HOMECONTACTSITE MAPIMPRINT
CeNS Center for NanoScience LMU Ludwig-Maximilians-Universität München
CeNS HomepageLMU Homepage
Home  >  Calendar

CeNS Colloquium

Place: Kleiner Physik-Hörsaal
Date: 19.04.2013, Time: 16:30h

Genome-wide models of gene expression: from transcription to implication in physiological phenotypes

Dr. Julien Gagneur
Gene Center Munich, LMU

We are interested in understanding mechanisms of gene regulation and their phenotypic impact from genome-wide assays. In this talk I will present two studies touching on both of these aspects.
1. Genome-wide transcription profiling has revealed extensive expression of non-coding RNAs antisense to genes, yet their functions, if any, remain to be understood. We have performed a systematic analysis of sense-antisense expression in response to genetic and environmental changes in yeast. We found that antisense expression allows to 'switching off' basal levels of gene expression. In addition, our data provided evidence that antisense expression initiated from bidirectional promoters enables the spreading of regulatory signals from one locus to neighbouring genes.
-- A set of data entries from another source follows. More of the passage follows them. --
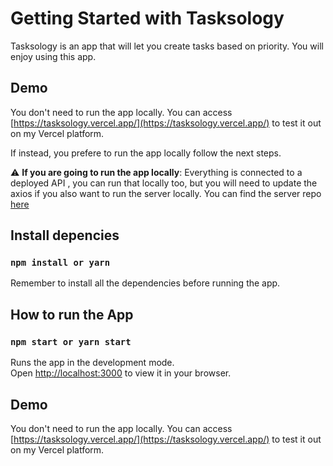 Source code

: # Getting Started with Tasksology

Tasksology is an app that will let you create tasks based on priority. You will enjoy using this app.

## Demo

You don't need to run the app locally. You can access [https://tasksology.vercel.app/](https://tasksology.vercel.app/) to test it out on my Vercel platform.

If instead, you prefere to run the app locally follow the next steps.

:warning: **If you are going to run the app locally**: Everything is connected to a deployed API , you can run that locally too, but you will need to update the axios if you also want to run the server locally. You can find the server repo [here](https://github.com/rogeralexei/tasksology-server)

## Install depencies

### `npm install or yarn`

Remember to install all the dependencies before running the app.

## How to run the App

### `npm start or yarn start`

Runs the app in the development mode.\
Open [http://localhost:3000](http://localhost:3000) to view it in your browser.

## Demo

You don't need to run the app locally. You can access [https://tasksology.vercel.app/](https://tasksology.vercel.app/) to test it out on my Vercel platform.
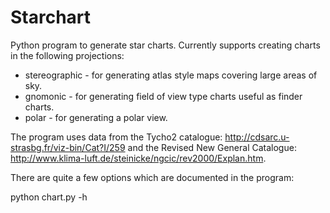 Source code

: # Starchart 

Python program to generate star charts. Currently supports creating charts in the following projections:

*   stereographic - for generating atlas style maps covering large areas of sky.
*   gnomonic - for generating field of view type charts useful as finder charts.
*   polar - for generating a polar view.

The program uses data from the Tycho2 catalogue: <http://cdsarc.u-strasbg.fr/viz-bin/Cat?I/259> and the Revised New General Catalogue: <http://www.klima-luft.de/steinicke/ngcic/rev2000/Explan.htm>.

There are quite a few options which are documented in the program:

python chart.py -h
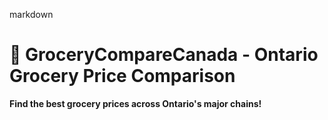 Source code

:markdown
# 🛒 GroceryCompareCanada - Ontario Grocery Price Comparison

**Find the best grocery prices across Ontario's major chains!**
These results indicate a general regulatory effect of antisense expression on sense genes and emphasize the importance of antisense-initiating regions downstream of genes in models of gene regulation.
2. Dissecting the molecular mechanisms that link genotype to phenotype promises to deliver the necessary insights to develop drugs tailored to the genetic background and life circumstances of the patient. Information from interventional data is scarce, and hence the challenge resides in developing causal inference strategies to exploit the breadth of observational population-level genetic and molecular profiling data being generated. We investigated in yeast to what extent environmental perturbations, combined with genetic variations, facilitate causal inference in molecular networks. Our results show that exploiting condition-specific genetic effects substantially increases the predictive accuracy over approaches based on genetic or environmental variations alone.